Andrews left Atlantic to become the editor of Coast, a Los Angeles-based lifestyle magazine; he held the position until 1975. In 1975, Lois Dwan, restaurant reviewer for Los Angeles Times, asked Andrews to substitute for her while she went on vacation. This began his association with the newspaper. He contributed pieces to Ampersand's Entertainment Guide from 1977 to the mid-1980s. In 1978, Andrews, was hired as an associate editor at New West magazine, a bi-weekly California publication started by Clay Felker as a parallel to his seminal New York magazine. He was promoted a year later to senior editor. During this time he met Ruth Reichl, then the restaurant columnist for the Northern California edition of New West. For a period the two were lovers, their relationship chronicled in Reichl's memoir Comfort Me with Apples.

Andrews left New West in 1980 and began writing for Apartment Life, an urbane lifestyle magazine which became Metropolitan Home. He was the first American reporter to cover the French chef Guy Savoy. Andrews was also contracted to write a book on Catalan cuisine based on an article he'd written for Met Home. The resulting book, Catalan Cuisine, was published in 1988.

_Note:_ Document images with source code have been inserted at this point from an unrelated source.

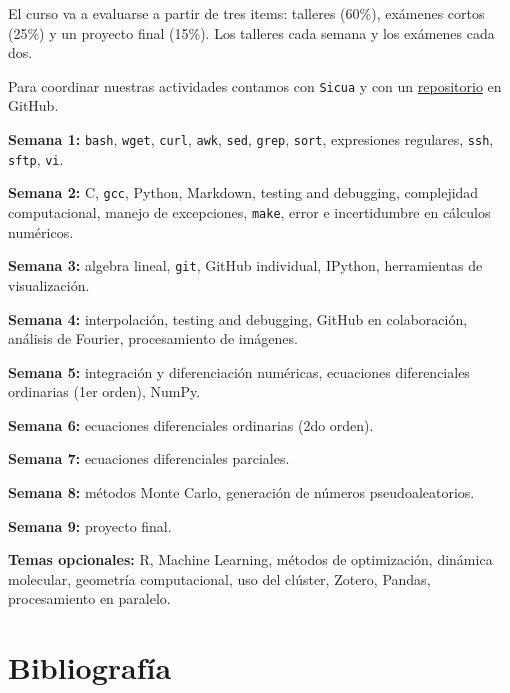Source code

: \documentclass[letterpaper,10pt,onecolumn]{article}
\begin{document}
\vspace{0.3cm}
\noindent El curso va a evaluarse a partir de tres items: talleres (60\%), exámenes cortos (25\%) y un proyecto final (15\%). Los talleres cada semana y los exámenes cada dos.

\noindent Para coordinar nuestras actividades contamos con \verb+Sicua+ y con un \href{https://github.com/ComputoCienciasUniandes/MetodosComputacionales}{repositorio} en GitHub.

\vspace{0.5cm}

\noindent\textbf{Semana 1:} \verb+bash+, \verb+wget+, \verb+curl+, \verb+awk+, \verb+sed+, \verb+grep+, \verb+sort+, expresiones regulares, \verb+ssh+, \verb+sftp+, \verb+vi+.

\noindent\textbf{Semana 2:} C, \verb+gcc+, Python, Markdown, testing and debugging, complejidad computacional, manejo de excepciones, \verb+make+, error e incertidumbre en cálculos numéricos.

\noindent\textbf{Semana 3:} algebra lineal, \verb+git+, GitHub individual, IPython, herramientas de visualización.

\noindent\textbf{Semana 4:} interpolación, testing and debugging, GitHub en colaboración, análisis de Fourier, procesamiento de imágenes.

\noindent\textbf{Semana 5:} integración y diferenciación numéricas, ecuaciones diferenciales ordinarias (1er orden), NumPy.

\noindent\textbf{Semana 6:} ecuaciones diferenciales ordinarias (2do orden).

\noindent\textbf{Semana 7:} ecuaciones diferenciales parciales.

\noindent\textbf{Semana 8:} métodos Monte Carlo, generación de números pseudoaleatorios.

\noindent\textbf{Semana 9:} proyecto final.

\vspace{0.1cm}
\noindent\textbf{Temas opcionales:} R, Machine Learning, métodos de optimización, dinámica molecular, geometría computacional, uso del clúster, Zotero, Pandas, procesamiento en paralelo.

\section*{Bibliografía}
\end{document}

After finishing his Catalan book, Andrews worked as a freelancer, writing articles for the Los Angeles Times and for Bon Appetit, Food & Wine, and Travel & Leisure. In 1992, Andrews published his second book, Everything on the Table: Plain Talk About Food and Wine, a collection of new and revised short pieces, and shortly thereafter he began work on a book about the cuisines of Genoa and Nice, Flavors of the Riviera: Discovering Real Mediterranean Cuisine, published in 1996. Meanwhile, in 1994, Andrews had become a co-founder of Saveur magazine, and in late 1995, he moved from Los Angeles to New York City. The magazine covered recipes and formulas as well as the people and cultures behind the food. During his tenure, Andrews won six James Beard Journalism Awards, and in 2000, Saveur became the first food magazine to win the American Society of Magazine Editors' award for General Excellence. The following year, after the magazine changed ownership, Kalins left to work for Newsweek and Andrews took over as editor-in-chief. He left Saveur in 2006, becoming the restaurant columnist for Gourmet where Reichl was editor-in-chief. He also wrote a series of books.